[Problem statement]: Could every entry be set down once more, exactly as given?

───── Input

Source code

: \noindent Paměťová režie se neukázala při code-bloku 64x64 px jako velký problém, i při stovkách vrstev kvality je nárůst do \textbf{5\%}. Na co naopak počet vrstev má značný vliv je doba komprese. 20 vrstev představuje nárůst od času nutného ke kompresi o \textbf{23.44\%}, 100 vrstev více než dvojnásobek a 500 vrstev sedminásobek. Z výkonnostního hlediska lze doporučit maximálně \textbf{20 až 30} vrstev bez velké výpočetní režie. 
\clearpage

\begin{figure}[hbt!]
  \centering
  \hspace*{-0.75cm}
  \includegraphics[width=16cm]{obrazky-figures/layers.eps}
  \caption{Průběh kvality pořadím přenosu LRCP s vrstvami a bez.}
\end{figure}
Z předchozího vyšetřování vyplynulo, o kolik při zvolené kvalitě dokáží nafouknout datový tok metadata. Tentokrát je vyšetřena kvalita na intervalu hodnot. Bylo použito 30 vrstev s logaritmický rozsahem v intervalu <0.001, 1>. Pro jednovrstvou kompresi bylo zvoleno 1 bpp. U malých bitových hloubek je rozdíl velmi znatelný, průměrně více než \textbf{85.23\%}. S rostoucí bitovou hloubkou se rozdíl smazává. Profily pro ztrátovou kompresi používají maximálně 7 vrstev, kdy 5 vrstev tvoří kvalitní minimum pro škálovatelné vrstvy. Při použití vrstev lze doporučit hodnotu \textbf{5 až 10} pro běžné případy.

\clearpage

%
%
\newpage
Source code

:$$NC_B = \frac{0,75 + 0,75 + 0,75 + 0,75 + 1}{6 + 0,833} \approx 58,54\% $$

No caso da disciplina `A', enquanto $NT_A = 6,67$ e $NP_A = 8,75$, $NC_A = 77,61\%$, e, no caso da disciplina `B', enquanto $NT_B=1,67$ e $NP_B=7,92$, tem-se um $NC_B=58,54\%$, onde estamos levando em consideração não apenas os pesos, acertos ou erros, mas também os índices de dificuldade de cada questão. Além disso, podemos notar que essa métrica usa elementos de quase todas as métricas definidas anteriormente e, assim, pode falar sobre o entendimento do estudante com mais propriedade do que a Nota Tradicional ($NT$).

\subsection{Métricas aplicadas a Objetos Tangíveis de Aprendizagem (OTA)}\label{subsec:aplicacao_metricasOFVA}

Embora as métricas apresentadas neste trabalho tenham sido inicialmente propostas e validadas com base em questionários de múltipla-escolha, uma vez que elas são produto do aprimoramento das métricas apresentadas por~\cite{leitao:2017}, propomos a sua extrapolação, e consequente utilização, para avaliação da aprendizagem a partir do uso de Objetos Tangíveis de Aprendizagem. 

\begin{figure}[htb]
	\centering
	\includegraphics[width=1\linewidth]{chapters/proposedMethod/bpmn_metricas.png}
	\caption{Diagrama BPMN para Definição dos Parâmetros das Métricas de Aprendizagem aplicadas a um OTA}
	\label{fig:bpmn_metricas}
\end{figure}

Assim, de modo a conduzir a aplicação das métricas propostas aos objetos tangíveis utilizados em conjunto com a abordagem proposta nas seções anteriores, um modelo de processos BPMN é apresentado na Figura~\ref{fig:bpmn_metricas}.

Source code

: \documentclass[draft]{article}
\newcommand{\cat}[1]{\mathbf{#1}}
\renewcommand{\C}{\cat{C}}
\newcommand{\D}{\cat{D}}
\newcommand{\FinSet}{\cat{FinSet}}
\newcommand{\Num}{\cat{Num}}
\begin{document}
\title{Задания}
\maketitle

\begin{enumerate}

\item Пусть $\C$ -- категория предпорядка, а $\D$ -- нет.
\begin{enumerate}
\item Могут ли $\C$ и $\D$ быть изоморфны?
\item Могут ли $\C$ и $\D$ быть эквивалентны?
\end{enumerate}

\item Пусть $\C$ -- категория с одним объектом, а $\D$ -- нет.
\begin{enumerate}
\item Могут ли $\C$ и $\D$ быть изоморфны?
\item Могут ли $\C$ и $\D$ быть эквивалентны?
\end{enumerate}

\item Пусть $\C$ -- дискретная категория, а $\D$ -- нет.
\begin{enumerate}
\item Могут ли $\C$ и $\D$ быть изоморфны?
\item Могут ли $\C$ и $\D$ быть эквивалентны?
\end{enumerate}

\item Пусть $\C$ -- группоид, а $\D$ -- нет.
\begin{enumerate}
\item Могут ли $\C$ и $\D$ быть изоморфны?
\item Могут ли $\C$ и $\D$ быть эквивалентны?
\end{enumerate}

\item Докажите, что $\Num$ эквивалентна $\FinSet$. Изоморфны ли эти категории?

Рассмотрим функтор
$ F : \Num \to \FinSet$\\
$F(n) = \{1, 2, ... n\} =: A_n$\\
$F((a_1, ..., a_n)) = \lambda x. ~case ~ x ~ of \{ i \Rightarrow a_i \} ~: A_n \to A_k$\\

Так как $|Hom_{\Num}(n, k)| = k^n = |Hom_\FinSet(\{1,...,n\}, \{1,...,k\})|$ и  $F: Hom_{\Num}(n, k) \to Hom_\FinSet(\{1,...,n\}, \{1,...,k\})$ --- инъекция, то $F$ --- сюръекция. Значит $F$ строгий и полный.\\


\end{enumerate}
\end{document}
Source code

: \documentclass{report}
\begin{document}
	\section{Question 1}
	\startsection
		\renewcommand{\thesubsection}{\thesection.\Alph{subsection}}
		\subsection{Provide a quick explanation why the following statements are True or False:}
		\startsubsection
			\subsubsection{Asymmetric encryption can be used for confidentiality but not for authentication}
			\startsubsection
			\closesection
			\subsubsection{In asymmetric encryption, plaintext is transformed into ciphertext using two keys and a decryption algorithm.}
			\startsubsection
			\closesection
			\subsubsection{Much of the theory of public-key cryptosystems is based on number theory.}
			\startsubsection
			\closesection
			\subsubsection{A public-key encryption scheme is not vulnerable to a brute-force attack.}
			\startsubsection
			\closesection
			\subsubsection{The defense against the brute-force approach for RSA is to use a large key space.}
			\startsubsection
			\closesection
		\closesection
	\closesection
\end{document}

──────────

[Task response]:
Source code

: \noindent Paměťová režie se neukázala při code-bloku 64x64 px jako velký problém, i při stovkách vrstev kvality je nárůst do \textbf{5\%}. Na co naopak počet vrstev má značný vliv je doba komprese. 20 vrstev představuje nárůst od času nutného ke kompresi o \textbf{23.44\%}, 100 vrstev více než dvojnásobek a 500 vrstev sedminásobek. Z výkonnostního hlediska lze doporučit maximálně \textbf{20 až 30} vrstev bez velké výpočetní režie. 
\clearpage

\begin{figure}[hbt!]
  \centering
  \hspace*{-0.75cm}
  \includegraphics[width=16cm]{obrazky-figures/layers.eps}
  \caption{Průběh kvality pořadím přenosu LRCP s vrstvami a bez.}
\end{figure}
Z předchozího vyšetřování vyplynulo, o kolik při zvolené kvalitě dokáží nafouknout datový tok metadata. Tentokrát je vyšetřena kvalita na intervalu hodnot. Bylo použito 30 vrstev s logaritmický rozsahem v intervalu <0.001, 1>. Pro jednovrstvou kompresi bylo zvoleno 1 bpp. U malých bitových hloubek je rozdíl velmi znatelný, průměrně více než \textbf{85.23\%}. S rostoucí bitovou hloubkou se rozdíl smazává. Profily pro ztrátovou kompresi používají maximálně 7 vrstev, kdy 5 vrstev tvoří kvalitní minimum pro škálovatelné vrstvy. Při použití vrstev lze doporučit hodnotu \textbf{5 až 10} pro běžné případy.

\clearpage

%
%
\newpage
Source code

:$$NC_B = \frac{0,75 + 0,75 + 0,75 + 0,75 + 1}{6 + 0,833} \approx 58,54\% $$

No caso da disciplina `A', enquanto $NT_A = 6,67$ e $NP_A = 8,75$, $NC_A = 77,61\%$, e, no caso da disciplina `B', enquanto $NT_B=1,67$ e $NP_B=7,92$, tem-se um $NC_B=58,54\%$, onde estamos levando em consideração não apenas os pesos, acertos ou erros, mas também os índices de dificuldade de cada questão. Além disso, podemos notar que essa métrica usa elementos de quase todas as métricas definidas anteriormente e, assim, pode falar sobre o entendimento do estudante com mais propriedade do que a Nota Tradicional ($NT$).

\subsection{Métricas aplicadas a Objetos Tangíveis de Aprendizagem (OTA)}\label{subsec:aplicacao_metricasOFVA}

Embora as métricas apresentadas neste trabalho tenham sido inicialmente propostas e validadas com base em questionários de múltipla-escolha, uma vez que elas são produto do aprimoramento das métricas apresentadas por~\cite{leitao:2017}, propomos a sua extrapolação, e consequente utilização, para avaliação da aprendizagem a partir do uso de Objetos Tangíveis de Aprendizagem. 

\begin{figure}[htb]
	\centering
	\includegraphics[width=1\linewidth]{chapters/proposedMethod/bpmn_metricas.png}
	\caption{Diagrama BPMN para Definição dos Parâmetros das Métricas de Aprendizagem aplicadas a um OTA}
	\label{fig:bpmn_metricas}
\end{figure}

Assim, de modo a conduzir a aplicação das métricas propostas aos objetos tangíveis utilizados em conjunto com a abordagem proposta nas seções anteriores, um modelo de processos BPMN é apresentado na Figura~\ref{fig:bpmn_metricas}.

Source code

: \documentclass[draft]{article}
\newcommand{\cat}[1]{\mathbf{#1}}
\renewcommand{\C}{\cat{C}}
\newcommand{\D}{\cat{D}}
\newcommand{\FinSet}{\cat{FinSet}}
\newcommand{\Num}{\cat{Num}}
\begin{document}
\title{Задания}
\maketitle

\begin{enumerate}

\item Пусть $\C$ -- категория предпорядка, а $\D$ -- нет.
\begin{enumerate}
\item Могут ли $\C$ и $\D$ быть изоморфны?
\item Могут ли $\C$ и $\D$ быть эквивалентны?
\end{enumerate}

\item Пусть $\C$ -- категория с одним объектом, а $\D$ -- нет.
\begin{enumerate}
\item Могут ли $\C$ и $\D$ быть изоморфны?
\item Могут ли $\C$ и $\D$ быть эквивалентны?
\end{enumerate}

\item Пусть $\C$ -- дискретная категория, а $\D$ -- нет.
\begin{enumerate}
\item Могут ли $\C$ и $\D$ быть изоморфны?
\item Могут ли $\C$ и $\D$ быть эквивалентны?
\end{enumerate}

\item Пусть $\C$ -- группоид, а $\D$ -- нет.
\begin{enumerate}
\item Могут ли $\C$ и $\D$ быть изоморфны?
\item Могут ли $\C$ и $\D$ быть эквивалентны?
\end{enumerate}

\item Докажите, что $\Num$ эквивалентна $\FinSet$. Изоморфны ли эти категории?

Рассмотрим функтор
$ F : \Num \to \FinSet$\\
$F(n) = \{1, 2, ... n\} =: A_n$\\
$F((a_1, ..., a_n)) = \lambda x. ~case ~ x ~ of \{ i \Rightarrow a_i \} ~: A_n \to A_k$\\

Так как $|Hom_{\Num}(n, k)| = k^n = |Hom_\FinSet(\{1,...,n\}, \{1,...,k\})|$ и  $F: Hom_{\Num}(n, k) \to Hom_\FinSet(\{1,...,n\}, \{1,...,k\})$ --- инъекция, то $F$ --- сюръекция. Значит $F$ строгий и полный.\\


\end{enumerate}
\end{document}
Source code

: \documentclass{report}
\begin{document}
	\section{Question 1}
	\startsection
		\renewcommand{\thesubsection}{\thesection.\Alph{subsection}}
		\subsection{Provide a quick explanation why the following statements are True or False:}
		\startsubsection
			\subsubsection{Asymmetric encryption can be used for confidentiality but not for authentication}
			\startsubsection
			\closesection
			\subsubsection{In asymmetric encryption, plaintext is transformed into ciphertext using two keys and a decryption algorithm.}
			\startsubsection
			\closesection
			\subsubsection{Much of the theory of public-key cryptosystems is based on number theory.}
			\startsubsection
			\closesection
			\subsubsection{A public-key encryption scheme is not vulnerable to a brute-force attack.}
			\startsubsection
			\closesection
			\subsubsection{The defense against the brute-force approach for RSA is to use a large key space.}
			\startsubsection
			\closesection
		\closesection
	\closesection
\end{document}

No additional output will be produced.